A - The two are definitely designed to work together as bookends on a pedal rig, although one of the reasons I put them in separate boxes is so you could choose for yourself. EUNA is tweaked for the guitar's input directly, and tweaked to drive a chain of pedals after it. OAMP is tweaked to take the output from your last pedal and drive into the amp, or drive a power amp directly, or a direct-input of some kind. The input impedance of OAMP is not as high as EUNA, because we're assuming it's later in the chain. It's high enough to still sound good with a guitar direct in, and definitely tweaked to be hit with a fuzz, but I was able to do some different things in the circuit because I could presume a lower source impedance than with EUNA. Magnetic pickups want almost the highest input impedance you can give them, but that's not always ideal for other pedals. There are some noise issues, tone issues, basically it begins to explain why too many buffers sounds bad even though each one individually sounds fine. Bridging Impedance is something we do for convenience in the modern world, but some would say Matching Impedance sounds better. It's just hard to implement with so many builders and designers in the world, and so many users with their own unique applications. One of the reasons I tune my devices to specific applications is to try to cheat that a bit, basically still build Bridging Impedance devices that are flexible while getting some of the tonal and drive benefits of more closely matched impedances like the fabled gear of old. Some of that is provable, some is superstition, you can make your own call if it works for you.
Their filters are also slightly different, EUNA can add lows, add brightness and turn up the harmonics. OAMP's bright filter is shaped a little differently, and it also has the Dark filter which EUNA does not. The Dark filter rolls off some top, so if you wanted to drive your pedalboard with some extra top end, shape the signal a bit to hit drive pedals, but not have the overall tone be too bright, you can just click that in and go with it. Internally, a lot of good-sounding drive circuits use pre-emphasis/de-emphasis, so EUNA and OAMP combined can let you do that across your whole board globally, and even control it a bit.

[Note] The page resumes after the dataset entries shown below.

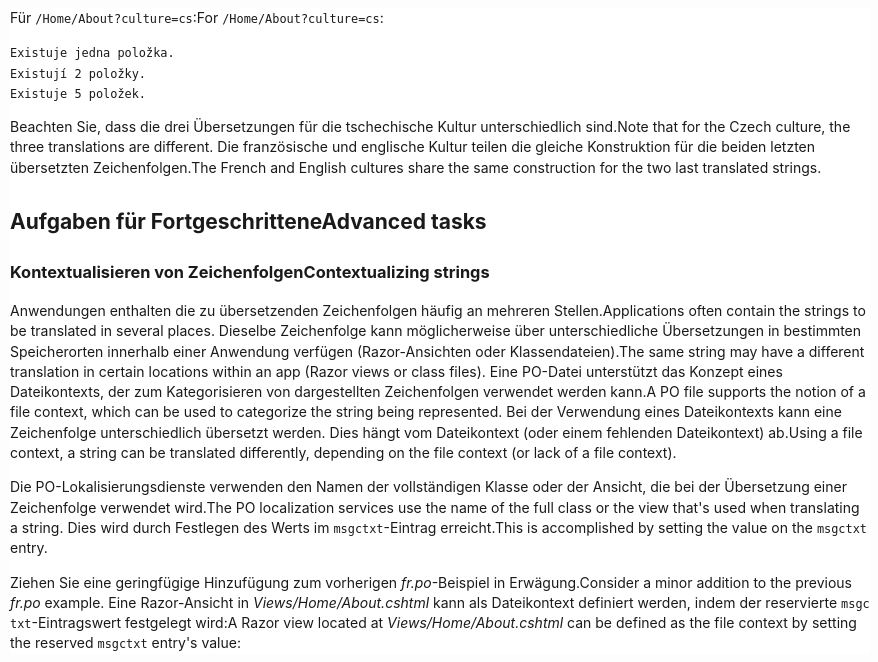 <span data-ttu-id="5baf4-274">Für `/Home/About?culture=cs`:</span><span class="sxs-lookup"><span data-stu-id="5baf4-274">For `/Home/About?culture=cs`:</span></span>

```html
Existuje jedna položka.
Existují 2 položky.
Existuje 5 položek.
```

<span data-ttu-id="5baf4-275">Beachten Sie, dass die drei Übersetzungen für die tschechische Kultur unterschiedlich sind.</span><span class="sxs-lookup"><span data-stu-id="5baf4-275">Note that for the Czech culture, the three translations are different.</span></span> <span data-ttu-id="5baf4-276">Die französische und englische Kultur teilen die gleiche Konstruktion für die beiden letzten übersetzten Zeichenfolgen.</span><span class="sxs-lookup"><span data-stu-id="5baf4-276">The French and English cultures share the same construction for the two last translated strings.</span></span>

## <a name="advanced-tasks"></a><span data-ttu-id="5baf4-277">Aufgaben für Fortgeschrittene</span><span class="sxs-lookup"><span data-stu-id="5baf4-277">Advanced tasks</span></span>

### <a name="contextualizing-strings"></a><span data-ttu-id="5baf4-278">Kontextualisieren von Zeichenfolgen</span><span class="sxs-lookup"><span data-stu-id="5baf4-278">Contextualizing strings</span></span>

<span data-ttu-id="5baf4-279">Anwendungen enthalten die zu übersetzenden Zeichenfolgen häufig an mehreren Stellen.</span><span class="sxs-lookup"><span data-stu-id="5baf4-279">Applications often contain the strings to be translated in several places.</span></span> <span data-ttu-id="5baf4-280">Dieselbe Zeichenfolge kann möglicherweise über unterschiedliche Übersetzungen in bestimmten Speicherorten innerhalb einer Anwendung verfügen (Razor-Ansichten oder Klassendateien).</span><span class="sxs-lookup"><span data-stu-id="5baf4-280">The same string may have a different translation in certain locations within an app (Razor views or class files).</span></span> <span data-ttu-id="5baf4-281">Eine PO-Datei unterstützt das Konzept eines Dateikontexts, der zum Kategorisieren von dargestellten Zeichenfolgen verwendet werden kann.</span><span class="sxs-lookup"><span data-stu-id="5baf4-281">A PO file supports the notion of a file context, which can be used to categorize the string being represented.</span></span> <span data-ttu-id="5baf4-282">Bei der Verwendung eines Dateikontexts kann eine Zeichenfolge unterschiedlich übersetzt werden. Dies hängt vom Dateikontext (oder einem fehlenden Dateikontext) ab.</span><span class="sxs-lookup"><span data-stu-id="5baf4-282">Using a file context, a string can be translated differently, depending on the file context (or lack of a file context).</span></span>

<span data-ttu-id="5baf4-283">Die PO-Lokalisierungsdienste verwenden den Namen der vollständigen Klasse oder der Ansicht, die bei der Übersetzung einer Zeichenfolge verwendet wird.</span><span class="sxs-lookup"><span data-stu-id="5baf4-283">The PO localization services use the name of the full class or the view that's used when translating a string.</span></span> <span data-ttu-id="5baf4-284">Dies wird durch Festlegen des Werts im `msgctxt`-Eintrag erreicht.</span><span class="sxs-lookup"><span data-stu-id="5baf4-284">This is accomplished by setting the value on the `msgctxt` entry.</span></span>

<span data-ttu-id="5baf4-285">Ziehen Sie eine geringfügige Hinzufügung zum vorherigen *fr.po*-Beispiel in Erwägung.</span><span class="sxs-lookup"><span data-stu-id="5baf4-285">Consider a minor addition to the previous *fr.po* example.</span></span> <span data-ttu-id="5baf4-286">Eine Razor-Ansicht in *Views/Home/About.cshtml* kann als Dateikontext definiert werden, indem der reservierte `msgctxt`-Eintragswert festgelegt wird:</span><span class="sxs-lookup"><span data-stu-id="5baf4-286">A Razor view located at *Views/Home/About.cshtml* can be defined as the file context by setting the reserved `msgctxt` entry's value:</span></span>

There is some overlap is application though. Even though it wasn't designed specifically for it, you could use OAMP in place of EUNA as an input driver. One reason some players don't like to have an input buffer is because they don't want the top end back - they like a little top-end roll-off right up top and use it to get their sound. When EUNA was on That Pedal Show, Mick didn't love it because it gave back a bunch of top end that he was used to being rolled off - his whole rig was tweaked for it and his tone is awesome. Since OAMP has a slightly lower input impedance and a tiny bit more capacitive loading, plugging a guitar directly in wouldn't get back quite as much top end as EUNA, although depending on the guitar it may be very minor. Similarly, EUNA has great headroom and can work as an output driver from your board, there's just not a lot of gain-in-hand to tweak the drive, but it will push the signal down the wire equally well. Both are high-headroom devices as far as typical guitar pedals go, both have been tested extensively down to a 600 ohm load.
In summary, they are specialized but flexible. Hopefully one or the other or both solves some problems for you and helps you get closer to your ideal tone!